Life is too short to be stuck in traffic. In Sacramento, I’ve been driving much more than I normally do, and remembering why I don’t particularly enjoy it. In a car, there’s really nothing you can do about how fast you get places. I mean, you can speed, but if there’s heinous traffic, you’re basically stuck. And there is little worse than the feeling of absolutely wasting your time sitting on your ass, waiting for someone in front of you to move. I’m so excited to get back to Portland and on my bike, where even if it takes me longer to get places, I’m not just focused on the destination but am enjoying the journey, too.
Life is too short to squander a sunset. I’ve seen some pretty good sunsets the last few days: hiking the hills in Palo Alto, sitting on a back deck watching the red-wing blackbirds settle down for the night, riding bikes with my mom. And it made me realize that I haven’t really been taking advantage of the sunsets back in Portland–the glorious, crisp fall sunsets that light up the trees and make everything, even for just a moment, magically alive. How many sunsets have I skipped because I was too busy with something else?
Life is too short to not tell someone how you really feel. Starting a few days ago, I’ve been trying to better live according to this. There are so many amazing people in my life, and the greatest shame is that they may not know how amazing I think they are. So often I don’t voice the compliments that float through my head, or don’t say what I’m really thinking, because it seems weird, somehow–too honest, perhaps, or risky for the way it opens me up. But I can’t stand the fact that people might not know how they’ve affected me, inspired me, made me better. I’m not good at it, but I’m trying: I want, in the moment, to tell people what they mean to me.

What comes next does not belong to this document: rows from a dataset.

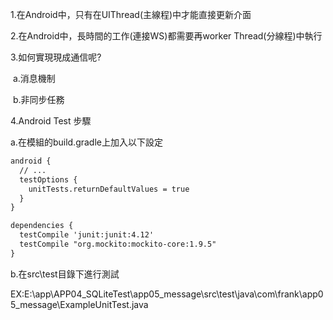 1.在Android中，只有在UIThread(主線程)中才能直接更新介面

2.在Android中，長時間的工作(連接WS)都需要再worker Thread(分線程)中執行

3.如何實現現成通信呢?

​		a.消息機制

​		b.非同步任務

4.Android Test 步驟

a.在模組的build.gradle上加入以下設定

```xml
android {
  // ...
  testOptions { 
    unitTests.returnDefaultValues = true
  }
}
```

```xml
dependencies {
  testCompile 'junit:junit:4.12'
  testCompile "org.mockito:mockito-core:1.9.5"
}
```

b.在src\test目錄下進行測試

EX:E:\app\APP04_SQLiteTest\app05_message\src\test\java\com\frank\app05_message\ExampleUnitTest.java




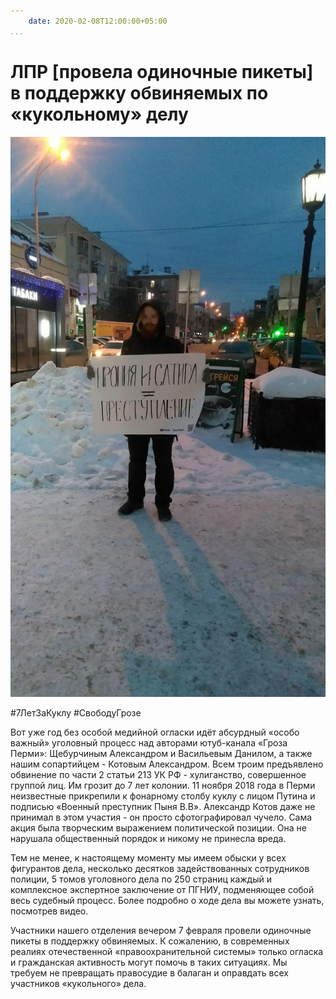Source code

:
 ```yaml
---
    date: 2020-02-08T12:00:00+05:00
...
```


# ЛПР [провела одиночные пикеты] в поддержку обвиняемых по «кукольному» делу

![Активист с плакатом "Ирония и сатира не равно преступление"](1.jpg)

​​\#7ЛетЗаКуклу \#СвободуГрозе

Вот уже год без особой медийной огласки идёт абсурдный «особо важный» уголовный процесс над авторами ютуб-канала «Гроза Перми»: Щебурчиным Александром и Васильевым Данилом, а также нашим сопартийцем - Котовым Александром. Всем троим предъявлено обвинение по части 2 статьи 213 УК РФ - хулиганство, совершенное группой лиц. Им грозит до 7 лет колонии. 11 ноября 2018 года в Перми неизвестные прикрепили к фонарному столбу куклу с лицом Путина и подписью «Военный преступник Пыня В.В». Александр Котов даже не принимал в этом участия - он просто сфотографировал чучело. Сама акция была творческим выражением политической позиции. Она не нарушала общественный порядок и никому не принесла вреда. 

Тем не менее, к настоящему моменту мы имеем обыски у всех фигурантов дела, несколько десятков задействованных сотрудников полиции, 5 томов уголовного дела по 250 страниц каждый и комплексное экспертное заключение от ПГНИУ, подменяющее собой весь судебный процесс. Более подробно о ходе дела вы можете узнать, посмотрев видео.

Участники нашего отделения вечером 7 февраля провели одиночные пикеты в поддержку обвиняемых. К сожалению, в современных реалиях отечественной «правоохранительной системы» только огласка и гражданская активность могут помочь в таких ситуациях. Мы требуем не превращать правосудие в балаган и оправдать всех участников «кукольного» дела.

Life is too short to stick with something that’s not good enough. This is my life. I want it to be the best, absolute best, it can be. If something’s not good enough–my job, say;)–I know it, deep down, even if it’s hard to admit sometimes. There’s not enough time to waste on jobs, people, books, places that aren’t good enough. What kind of stuff are you putting up with just because it’s a routine, just because it’s what you know, even if it’s not satisfying? I want to squeeze that stuff out of my life.